The Missing Mile — Exploring the Autonomous Odyssey | AV for Last and First-mile Transportation

Prathyusha Shastry
5 min readJul 8, 2023


In recent years, autonomous vehicles have emerged as a disruptive technology, reshaping the landscape of transportation systems around the globe. From personal cars to public transportation, the potential applications of self-driving vehicles are vast and varied.

In the Indian context, where mobility is a critical challenge faced by the burgeoning population, autonomous vehicles hold immense promise for transforming transportation and logistics.

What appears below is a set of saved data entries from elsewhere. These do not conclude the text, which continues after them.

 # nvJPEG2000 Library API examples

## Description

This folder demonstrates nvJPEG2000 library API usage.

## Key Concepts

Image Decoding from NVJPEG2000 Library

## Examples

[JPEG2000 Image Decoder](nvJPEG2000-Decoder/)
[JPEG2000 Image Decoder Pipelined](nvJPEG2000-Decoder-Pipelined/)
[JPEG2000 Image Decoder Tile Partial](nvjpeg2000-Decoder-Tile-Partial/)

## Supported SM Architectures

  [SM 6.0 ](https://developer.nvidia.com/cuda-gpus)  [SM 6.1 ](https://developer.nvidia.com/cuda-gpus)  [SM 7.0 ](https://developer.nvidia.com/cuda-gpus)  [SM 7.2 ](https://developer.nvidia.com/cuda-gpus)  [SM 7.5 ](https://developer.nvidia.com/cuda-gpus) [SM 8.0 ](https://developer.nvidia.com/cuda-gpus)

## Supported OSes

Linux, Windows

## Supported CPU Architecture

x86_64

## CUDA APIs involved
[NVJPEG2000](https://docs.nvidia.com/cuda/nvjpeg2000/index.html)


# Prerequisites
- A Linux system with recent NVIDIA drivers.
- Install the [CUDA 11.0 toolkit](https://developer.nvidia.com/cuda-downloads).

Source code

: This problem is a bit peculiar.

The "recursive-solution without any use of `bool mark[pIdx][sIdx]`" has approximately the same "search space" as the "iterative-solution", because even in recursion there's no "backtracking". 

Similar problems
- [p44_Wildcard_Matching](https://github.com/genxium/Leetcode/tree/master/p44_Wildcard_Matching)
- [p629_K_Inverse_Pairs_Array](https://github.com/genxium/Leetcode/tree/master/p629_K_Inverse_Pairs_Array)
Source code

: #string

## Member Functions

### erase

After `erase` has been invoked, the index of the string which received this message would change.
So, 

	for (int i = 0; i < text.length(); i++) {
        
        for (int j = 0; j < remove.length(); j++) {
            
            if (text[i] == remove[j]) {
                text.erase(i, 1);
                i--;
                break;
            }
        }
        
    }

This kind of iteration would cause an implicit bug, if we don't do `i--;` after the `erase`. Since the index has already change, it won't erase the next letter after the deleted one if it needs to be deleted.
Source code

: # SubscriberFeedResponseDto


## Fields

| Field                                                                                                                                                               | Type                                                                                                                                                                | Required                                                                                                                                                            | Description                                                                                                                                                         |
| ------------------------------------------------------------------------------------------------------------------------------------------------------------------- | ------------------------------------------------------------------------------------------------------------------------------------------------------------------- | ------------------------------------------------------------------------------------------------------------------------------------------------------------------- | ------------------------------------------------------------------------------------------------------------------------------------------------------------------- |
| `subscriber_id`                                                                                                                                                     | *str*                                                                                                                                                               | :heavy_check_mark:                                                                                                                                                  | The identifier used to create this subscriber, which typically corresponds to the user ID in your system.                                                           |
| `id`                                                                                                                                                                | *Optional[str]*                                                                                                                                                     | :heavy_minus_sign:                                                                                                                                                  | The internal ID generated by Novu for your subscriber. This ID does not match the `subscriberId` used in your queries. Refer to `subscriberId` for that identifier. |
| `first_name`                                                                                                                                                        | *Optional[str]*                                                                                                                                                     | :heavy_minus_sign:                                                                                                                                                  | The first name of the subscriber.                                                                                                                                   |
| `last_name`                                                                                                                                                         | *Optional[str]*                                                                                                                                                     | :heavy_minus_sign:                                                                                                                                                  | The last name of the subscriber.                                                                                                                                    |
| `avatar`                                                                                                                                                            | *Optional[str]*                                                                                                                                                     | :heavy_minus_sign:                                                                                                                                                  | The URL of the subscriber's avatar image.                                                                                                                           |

As designers, it’s essential to be aware of emerging technologies, including autonomous vehicles (AVs), and their impact on transportation. This study is a comprehensive design research endeavor aimed at understanding the evolving landscape of AVs. By delving deep into this subject, we seek to gain insights into the implications, opportunities, and design considerations brought about by technological advancements. Our goal is to develop innovative and user-centered solutions that address the evolving needs of mobility in today’s rapidly changing technological environment.

Credit — Pinterest

Through a design research and analysis lens, this article presents you with the applicability of autonomous vehicles, specifically in the context of Indian university campuses, and uncovers a range of both obvious and not-so-obvious facts.

Self-Driving Cars Technology & Solutions | NVIDIA Automotive

A Mutual-Aid Intelligent Delivery Service for Indian University Campuses: An Analysis on the Current Mobility System
By Lakshmi Prathyusha (Author), Harleen Dhawan & Chirasmita Das.

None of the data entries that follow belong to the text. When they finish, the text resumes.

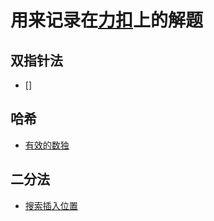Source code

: # 用来记录在[力扣](https://leetcode-cn.com/)上的解题

## 双指针法

- []

## 哈希

- [有效的数独](./valid-sudoku.js)

## 二分法

- [搜索插入位置](./search-insert-position.js)
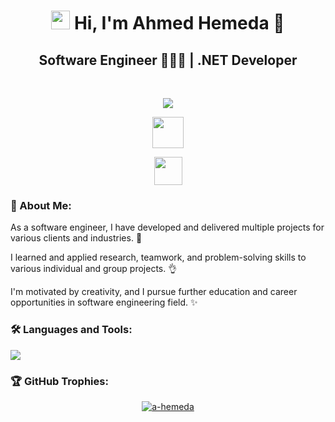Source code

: <h1 align="center"><img src="https://raw.githubusercontent.com/MartinHeinz/MartinHeinz/master/wave.gif" height="30"/> Hi, I'm Ahmed Hemeda 👑</h1>
<h2 align="center">Software Engineer 👨🏻‍💻 | .NET Developer</h2> <br>
  <p align="center"> <a href="https://www.google.com.eg/search?q=ahmed+hemeda">
  <img src="https://readme-typing-svg.herokuapp.com/?lines=Check%20my%20LinkedIn%20posts%20🔆;Follow%20to%20get%20updates%20👌;Watch%20my%20Repositories%20✨&font=Fira%20Code&center=true&height=50&color=00A000&vCenter=true&size=25"></a> </p>
  <p align="center"> <a href="https://www.linkedin.com/in/a-hemeda" target="_blank"><img src="https://img.shields.io/badge/-27K+ Followers-005080?style=flat-square&logo=Linkedin&logoColor=white" height="50"></a> </p>
  <p align="center"> <img src="https://komarev.com/ghpvc/?username=a-hemeda&label=Profile+Views&color=800000&style=flat" height="45"/> </p>
<h3 align="left">💎 About Me:</h3>
  <p align="left">As a software engineer, I have developed and delivered multiple projects for various clients and industries. 🔆</p>
  <p align="left">I learned and applied research, teamwork, and problem-solving skills to various individual and group projects. 👌</p>
  <p align="left">I'm motivated by creativity, and I pursue further education and career opportunities in software engineering field. ✨</p>
<h3 align="left">🛠️ Languages and Tools:</h3>
  <p align="center"> <div align="left"> <img src="https://skillicons.dev/icons?i=cpp,cs,dotnet,html,css,js,angular,postman,git,github,visualstudio,vscode,linux&perline=13"/> </div> </p>
<h3 align="left">🏆 GitHub Trophies:</h3>
  <p align="center"> <a href="https://github.com/ryo-ma/github-profile-trophy"><img src="https://github-profile-trophy.vercel.app/?username=a-hemeda&theme=algolia" alt="a-hemeda"/></a> </p>
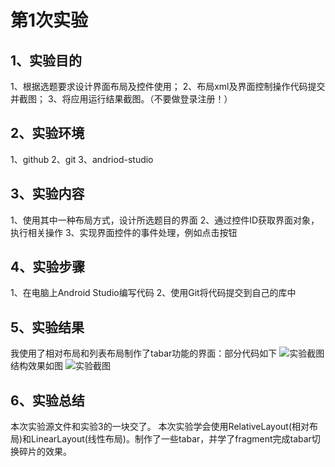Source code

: # 第1次实验

## 1、实验目的
1、根据选题要求设计界面布局及控件使用；
2、布局xml及界面控制操作代码提交并截图；
3、将应用运行结果截图。（不要做登录注册！）

## 2、实验环境

1、github 
2、git
3、andriod-studio

## 3、实验内容
1、使用其中一种布局方式，设计所选题目的界面
2、通过控件ID获取界面对象，执行相关操作
3、实现界面控件的事件处理，例如点击按钮

## 4、实验步骤

1、在电脑上Android Studio编写代码
2、使用Git将代码提交到自己的库中

## 5、实验结果
我使用了相对布局和列表布局制作了tabar功能的界面：部分代码如下
![实验截图](https://github.com/GhostITS/android-labs-2018/blob/master/soft1614080902109/%E7%AC%AC%E5%9B%9B%E6%AC%A1%E5%AE%9E%E9%AA%8C%E6%88%AA%E5%9B%BE2.png?raw=true
)
结构效果如图
![实验截图](https://github.com/GhostITS/android-labs-2018/blob/master/soft1614080902109/%E7%AC%AC%E5%9B%9B%E6%AC%A1%E5%AE%9E%E9%AA%8C%E6%88%AA%E5%9B%BE.png?raw=true)
## 6、实验总结
本次实验源文件和实验3的一块交了。
本次实验学会使用RelativeLayout(相对布局)和LinearLayout(线性布局)。制作了一些tabar，并学了fragment完成tabar切换碎片的效果。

With an increase in the number of smartphone and internet users in India, early-age adoption of technology and a change in buying behaviors are observed (“Understanding Consumer Behavior: Insights” from McKinsey and Forrester, 2021). The convenience and accessibility of online platforms, especially for students, are a significant part of the online delivery market in India. However, many universities or educational campuses do not allow delivery services within the campus, which leads to the missing ‘last mile’.

The degree of satisfaction with the current delivery system was comprehended by understanding the pain points, needs, behaviors, and expectations of the two parties, i.e., students and delivery agents. Our research revolved around understanding the current system as well as the feasibility and requirements to adapt to a new tech-based system.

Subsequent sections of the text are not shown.